O mundo está chocado com os
crimes isolados e eventuais. Ninguém diria que aquele “menino de família”, como
se diz, bem educado, bonzinho, cordial, freqüentador das reuniões familiares,
dos clubes e das rodas de amigos - todos gente boa - possa um dia, como em puro
acaso, incendiar uma pessoa dormindo, matar sua mãe, seu pai, ou ambos,
metralhar metade da sua escola, jogar uma pedra do viaduto sobre o carro que
passa e demais barbaridades. Antes e depois, um bom menino. Por um instante, um
assassino.
Doenças
psicossomáticas.
Essa expressão ficou consagrada,
a partir de Freud, para nomear as afecções orgânicas que respondiam a um
incremento libidinal sobre um órgão, causando uma disfunção: estressado seria
mais passível a ter enfarte ou úlcera; tímido, espinhas na cara ou gagueira;
culpado, teria de gripe até câncer, etc. Crescem, na atualidade, exemplos de
moléstias, verdadeiros anacolutos da gramática corporal, aberrações psíquicas e
somáticas, quase sempre graves e de difícil manejo terapêutico.

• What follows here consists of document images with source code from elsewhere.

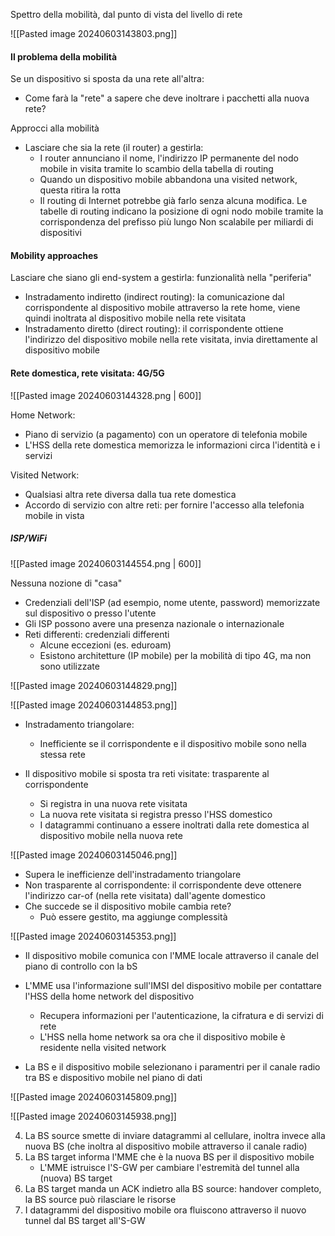 Spettro della mobilità, dal punto di vista del livello di rete

![[Pasted image 20240603143803.png]]

#### Il problema della mobilità
Se un dispositivo si sposta da una rete all'altra:
- Come farà la "rete" a sapere che deve inoltrare i pacchetti alla nuova rete?

Approcci alla mobilità
- Lasciare che sia la rete (il router) a gestirla:
	- I router annunciano il nome, l'indirizzo IP permanente del nodo mobile in visita tramite lo scambio della tabella di routing
	- Quando un dispositivo mobile abbandona una visited network, questa ritira la rotta
	- Il routing di Internet potrebbe già farlo senza alcuna modifica. Le tabelle di routing indicano la posizione di ogni nodo mobile tramite la corrispondenza del prefisso più lungo
Non scalabile per miliardi di dispositivi

#### Mobility approaches
Lasciare che siano gli end-system a gestirla: funzionalità nella "periferia"
- Instradamento indiretto (indirect routing): la comunicazione dal corrispondente al dispositivo mobile attraverso la rete home, viene quindi inoltrata al dispositivo mobile nella rete visitata
- Instradamento diretto (direct routing): il corrispondente ottiene l'indirizzo del dispositivo mobile nella rete visitata, invia direttamente al dispositivo mobile


#### Rete domestica, rete visitata: 4G/5G

![[Pasted image 20240603144328.png | 600]]

Home Network:
- Piano di servizio (a pagamento) con un operatore di telefonia mobile
- L'HSS della rete domestica memorizza le informazioni circa l'identità e i servizi

Visited Network:
- Qualsiasi altra rete diversa dalla tua rete domestica
- Accordo di servizio con altre reti: per fornire l'accesso alla telefonia mobile in vista

##### ISP/WiFi

![[Pasted image 20240603144554.png | 600]]

Nessuna nozione di "casa"
- Credenziali dell'ISP (ad esempio, nome utente, password) memorizzate sul dispositivo o presso l'utente
- Gli ISP possono avere una presenza nazionale o internazionale
- Reti differenti: credenziali differenti
	- Alcune eccezioni (es. eduroam)
	- Esistono architetture (IP mobile) per la mobilità di tipo 4G, ma non sono utilizzate

![[Pasted image 20240603144829.png]]

![[Pasted image 20240603144853.png]]

- Instradamento triangolare:
	- Inefficiente se il corrispondente e il dispositivo mobile sono nella stessa rete

- Il dispositivo mobile si sposta tra reti visitate: trasparente al corrispondente
	- Si registra in una nuova rete visitata
	- La nuova rete visitata si registra presso l'HSS domestico
	- I datagrammi continuano a essere inoltrati dalla rete domestica al dispositivo mobile nella nuova rete

![[Pasted image 20240603145046.png]]

- Supera le inefficienze dell'instradamento triangolare
- Non trasparente al corrispondente: il corrispondente deve ottenere l'indirizzo car-of (nella rete visitata) dall'agente domestico
- Che succede se il dispositivo mobile cambia rete?
	- Può essere gestito, ma aggiunge complessità


![[Pasted image 20240603145353.png]]

- Il dispositivo mobile comunica con l'MME locale attraverso il canale del piano di controllo con la bS
- L'MME usa l'informazione sull'IMSI del dispositivo mobile per contattare l'HSS della home network del dispositivo
	- Recupera informazioni per l'autenticazione, la cifratura e di servizi di rete
	- L'HSS nella home network sa ora che il dispositivo mobile è residente nella visited network

- La BS e il dispositivo mobile selezionano i paramentri per il canale radio tra BS e dispositivo mobile nel piano di dati

![[Pasted image 20240603145809.png]]

![[Pasted image 20240603145938.png]]

4) La BS source smette di inviare datagrammi al cellulare, inoltra invece alla nuova BS (che inoltra al dispositivo mobile attraverso il canale radio)
5) La BS target informa l'MME che è la nuova BS per il dispositivo mobile
	- L'MME istruisce l'S-GW per cambiare l'estremità del tunnel alla (nuova) BS target
6) La BS target manda un ACK indietro alla BS source: handover completo, la BS source può rilasciare le risorse
7) I datagrammi del dispositivo mobile ora fluiscono attraverso il nuovo tunnel dal BS target all'S-GW

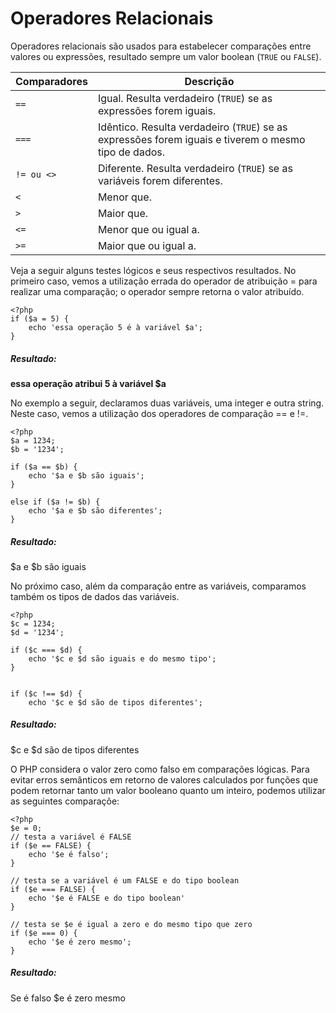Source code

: # Operadores Relacionais

Operadores relacionais são usados para estabelecer comparações entre valores ou
expressões, resultado sempre um valor boolean (`TRUE` ou `FALSE`).

Comparadores | Descrição
------------ | --------- 
`==`         | Igual. Resulta verdadeiro (`TRUE`) se as expressões forem iguais.  
`===`        | Idêntico. Resulta verdadeiro (`TRUE`) se as expressões forem iguais e tiverem o mesmo tipo de dados. 
`!= ou <>`   | Diferente. Resulta verdadeiro (`TRUE`) se as variáveis forem diferentes.
`<`          | Menor que.
`>`          | Maior que.
`<=`         | Menor que ou igual a.  
`>=`         | Maior que ou igual a.

Veja a seguir alguns testes lógicos e seus respectivos resultados. No primeiro caso,
vemos a utilização errada do operador de atribuição = para realizar uma comparação;
o operador sempre retorna o valor atribuído.
     
    <?php 
    if ($a = 5) {
    	echo 'essa operação 5 é à variável $a';
    }

##### Resultado:
**essa operação atribui 5 à variável $a**

No exemplo a seguir, declaramos duas variáveis, uma integer e outra string. 
Neste caso, vemos a utilização dos operadores de comparação == e !=.

    <?php
    $a = 1234;
    $b = '1234';

    if ($a == $b) {
    	echo '$a e $b são iguais';
    }

    else if ($a != $b) {
    	echo '$a e $b são diferentes';
    }

##### Resultado:
$a e $b são iguais

No próximo caso, além da comparação entre as variáveis, comparamos também
os tipos de dados das variáveis.
    
    <?php
    $c = 1234;
    $d = '1234';

    if ($c === $d) {
    	echo '$c e $d são iguais e do mesmo tipo';
    }


    if ($c !== $d) {
    	echo '$c e $d são de tipos diferentes';
    
##### Resultado: 
$c e $d são de tipos diferentes

O PHP considera o valor zero como falso em comparações lógicas. Para evitar erros
semânticos em retorno de valores calculados por funções que podem retornar tanto
um valor booleano quanto um inteiro, podemos utilizar as seguintes comparaçõe:
     
    <?php 
    $e = 0;
    // testa a variável é FALSE
    if ($e == FALSE) {
    	echo '$e é falso';
    }

    // testa se a variável é um FALSE e do tipo boolean
    if ($e === FALSE) {
    	echo '$e é FALSE e do tipo boolean'
    }

    // testa se $e é igual a zero e do mesmo tipo que zero
    if ($e === 0) {
    	echo '$e é zero mesmo';
    }

##### Resultado:
Se é falso $e é zero mesmo    
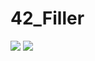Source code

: # 42_Filler
<img src="https://github.com/IanGaplichnik/42_Filler/blob/master/img/game_small.mov" />
<img src="https://github.com/IanGaplichnik/42_Filler/blob/master/img/game_big.mov" />
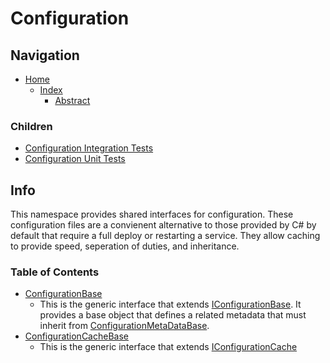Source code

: # Configuration

## Navigation

* [Home](/README.md)
	* [Index](/docs/Index.md)
		* [Abstract](/src/Abstract/README.md)

### Children

* [Configuration Integration Tests](/src/AbstractIntegrationTests/Configuration/README.md)
* [Configuration Unit Tests](/src/AbstractUnitTests/Configuration/README.md)

## Info

This namespace provides shared interfaces for configuration. These configuration files are a convienent alternative to those provided by C# by default that require a full deploy or restarting a service. They allow caching to provide speed, seperation of duties, and inheritance.

### Table of Contents

* [ConfigurationBase](/src/Abstract/Configuration/ConfigurationBase.cs)
	* This is the generic interface that extends [IConfigurationBase](/src/Abstract/Configuration/IConfigurationBase.cs). It provides a base object that defines a related metadata that must inherit from [ConfigurationMetaDataBase](/src/Abstract/Configuration/ConfigurationMetaDataBase.cs).
* [ConfigurationCacheBase](/src/Abstract/Configuration/ConfigurationCacheBase.cs)
	* This is the generic interface that extends [IConfigurationCache](/src/Abstract/Configuration/IConfigurationCache.cs)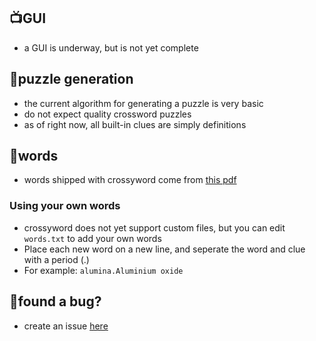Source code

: ## 📺GUI
- a GUI is underway, but is not yet complete

## 🧩puzzle generation
- the current algorithm for generating a puzzle is very basic
- do not expect quality crossword puzzles
- as of right now, all built-in clues are simply definitions

## 📖words
- words shipped with crossyword come from [this pdf](https://corporate.lowes.com/sites/lowes-corp/files/2020-01/manhattan_prep_1000_gre_words_.pdf)
### Using your own words
- crossyword does not yet support custom files, but you can edit `words.txt` to add your own words
- Place each new word on a new line, and seperate the word and clue with a period (.)
- For example: `alumina.Aluminium oxide`

## 🧐found a bug?
- create an issue [here](https://github.com/lukasvrenner/crossyword/issues)
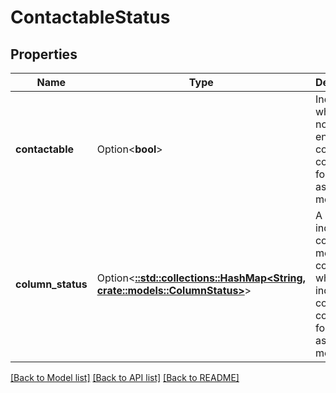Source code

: # ContactableStatus

## Properties

Name | Type | Description | Notes
------------ | ------------- | ------------- | -------------
**contactable** | Option<**bool**> | Indicates whether or not the entire contact is contactable for the associated media type. | [optional]
**column_status** | Option<[**::std::collections::HashMap<String, crate::models::ColumnStatus>**](ColumnStatus.md)> | A map of individual contact method columns to whether the individual column is contactable for the associated media type. | [optional]

[[Back to Model list]](../README.md#documentation-for-models) [[Back to API list]](../README.md#documentation-for-api-endpoints) [[Back to README]](../README.md)


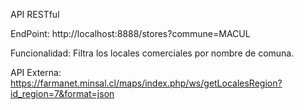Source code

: API RESTful

EndPoint:
http://localhost:8888/stores?commune=MACUL

Funcionalidad:
Filtra los locales comerciales por nombre de comuna.

API Externa:
https://farmanet.minsal.cl/maps/index.php/ws/getLocalesRegion?id_region=7&format=json
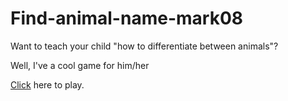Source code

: # Find-animal-name-mark08

Want to teach your child "how to differentiate between animals"?

Well, I've a cool game for him/her


[Click](https://0dvkf.csb.app/) here to play.
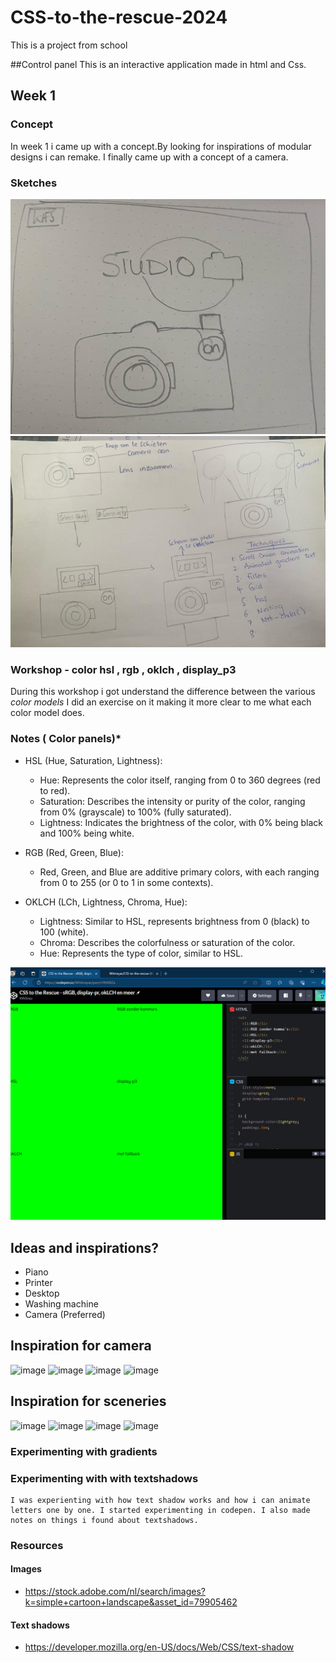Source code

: # CSS-to-the-rescue-2024
This is a project from school

##Control panel
This is an interactive application  made in html and Css.

## Week 1
### Concept
In week 1 i came up with a concept.By looking for inspirations of modular designs i can remake. I finally came up with a concept of a camera.

### Sketches
![Image Alt Text](./imgs/WhatsApp%20Image%202024-03-15%20at%2011.11.50%20(1).jpeg)
![Image Alt Text](./imgs/WhatsApp%20Image%202024-03-15%20at%2011.11.50.jpeg)


### Workshop - color hsl , rgb , oklch , display_p3

During this workshop i got understand the difference between the various *color models* I did an exercise on it making it more clear to me what each color model does.

### Notes ( Color panels)*

- HSL (Hue, Saturation, Lightness):

   - Hue: Represents the color itself, ranging from 0 to 360 degrees (red to red).
   - Saturation: Describes the intensity or purity of the color, ranging from 0% (grayscale) to 100% (fully saturated).
   - Lightness: Indicates the brightness of the color, with 0% being black and 100% being white.


- RGB (Red, Green, Blue):
   - Red, Green, and Blue are additive primary colors, with each ranging from 0 to 255 (or 0 to 1 in some contexts).

- OKLCH (LCh, Lightness, Chroma, Hue):
   - Lightness: Similar to HSL, represents brightness from 0 (black) to 100 (white).
   - Chroma: Describes the colorfulness or saturation of the color.
   - Hue: Represents the type of color, similar to HSL.



![alt text](image-1.png)

## Ideas and inspirations?
- Piano
- Printer
- Desktop
- Washing machine
- Camera (Preferred)


## Inspiration for camera
![image](https://github.com/Whtneyas/CSS-to-the-rescue-2024/assets/90154152/d8abe713-1737-4f54-a522-c8336fcc6db8)
![image](https://github.com/Whtneyas/CSS-to-the-rescue-2024/assets/90154152/79dd3aea-579c-43ad-ad1b-8c8e7b31fba7)
![image](https://github.com/Whtneyas/CSS-to-the-rescue-2024/assets/90154152/370cb026-03a0-4efa-b66c-58a69d2ffe87)
![image ](https://github.com/Whtneyas/CSS-to-the-rescue-2024/assets/90154152/d1f1f916-0a0d-4971-9577-ca8597bb8ac9)

## Inspiration for sceneries
![image](https://github.com/Whtneyas/CSS-to-the-rescue-2024/assets/90154152/6195c241-58dd-4eee-938b-3bf71b5192be)
![image](https://github.com/Whtneyas/CSS-to-the-rescue-2024/assets/90154152/ab6781eb-4f51-4007-9d3b-beb8b4c13b2d)
![image](https://github.com/Whtneyas/CSS-to-the-rescue-2024/assets/90154152/cf02a0b9-4c20-4af0-9d91-81a6ea095148)
![image](https://github.com/Whtneyas/CSS-to-the-rescue-2024/assets/90154152/3db2b62c-aeb8-4d79-9cc3-0c9550e4e510)


### Experimenting with gradients 

### Experimenting with with textshadows

    I was experienting with how text shadow works and how i can animate letters one by one. I started experimenting in codepen. I also made notes on things i found about textshadows. 
    



### Resources
#### Images
- https://stock.adobe.com/nl/search/images?k=simple+cartoon+landscape&asset_id=79905462

#### Text shadows
- https://developer.mozilla.org/en-US/docs/Web/CSS/text-shadow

Cabe-nos perguntar: o que está
acontecendo? Pode ser que estejamos sendo vítimas por termos alterado nosso
ecossistema sem medir os efeitos. Quando desmatamos uma região importante no
meio de uma floresta sabemos da balbúrdia que ocasionamos: algumas espécies
morrem, outras explodem demograficamente, mutações surgem, alteram-se os
hábitos.
Pois bem, a globalização foi uma
imensa mudança do ecossistema humano: mudou a noção de pátria, de família, de
poder paterno, da presença da mulher, etc. Entramos definitivamente na era em
que o Outro não existe. Se recuperarmos a divisão freudiana entre identificações
verticais, aquelas com o líder ou com um ideal, e identificações horizontais,
aquelas entre os iguais, notaremos que o lugar dos líderes e dos ideais, da
identificação vertical, foi fortemente abalado pelo prazer do provisório e da
conveniência imediata. Quer-se o gozo já, em tempo real. Gozo Internet.
Não há como voltar atrás. Não
adianta, depois de décadas de conquistas femininas, achar que o pai ainda pode
ser chamado para pôr ordem na casa como nos tempos em que sua figura era, quase
ameaçadora, da lei e do poder: pai braço armado da mãe. Tarde demais. Fizeram
os omeletes, quebraram os ovos – do pai.
Será que tudo então está perdido?
Desespero total? Ainda não. Miremo-nos nos exemplos dos próprios adolescentes,
os que mais sofrem os curtos-circuitos do gozo, as soluções que eles encontram
para, de certa forma, ordenar este gozo caótico. O nome é: “esportes radicais”.
Nunca se viu tanto esporte radical: alpinismo, bungee-jump, canoagem,
pára-quedismo, triatlon, e por aí vai. Todos eles no limite do dizível,
tentativas de captura direta do gozo.
Se esse gozo desbussolado,
desbundado, escapa ao circuito da palavra dialogada, decifrada, ele pode ser
captado pela palavra–ato, aquela que marca, que nomeia: a palavra poética, por
exemplo, que, como os esportes radicais, não explica mas capta algo do ser.
Conquista e ordena o excesso de gozo irrefreado.
É uma lição para a psicanálise,
daí ter Lacan proposto – assim deduzimos – duas clínicas: uma primeira, a da
palavra decifrada, que levantando o recalque, alivia o sintoma e uma segunda, a
clínica do gozo, onde a palavra serve para cifrar, tal qual o “piolet” do
alpinista que marca a dura pedra do gozo a ser conquistado. Se nem mesmo o
Himalaia resistiu às marcas que lhe fizeram acessível, ficamos com a esperança
que uma nova clínica psicanalítica – que já está em prática – possa melhorar os
resultados do tratamento desses sintomas da nossa época em que o Outro não
existe. Não analisamos mais como Freud analisava mas continuamos seu trabalho
em tornar o homem mais compatível e responsável com o seu gozo.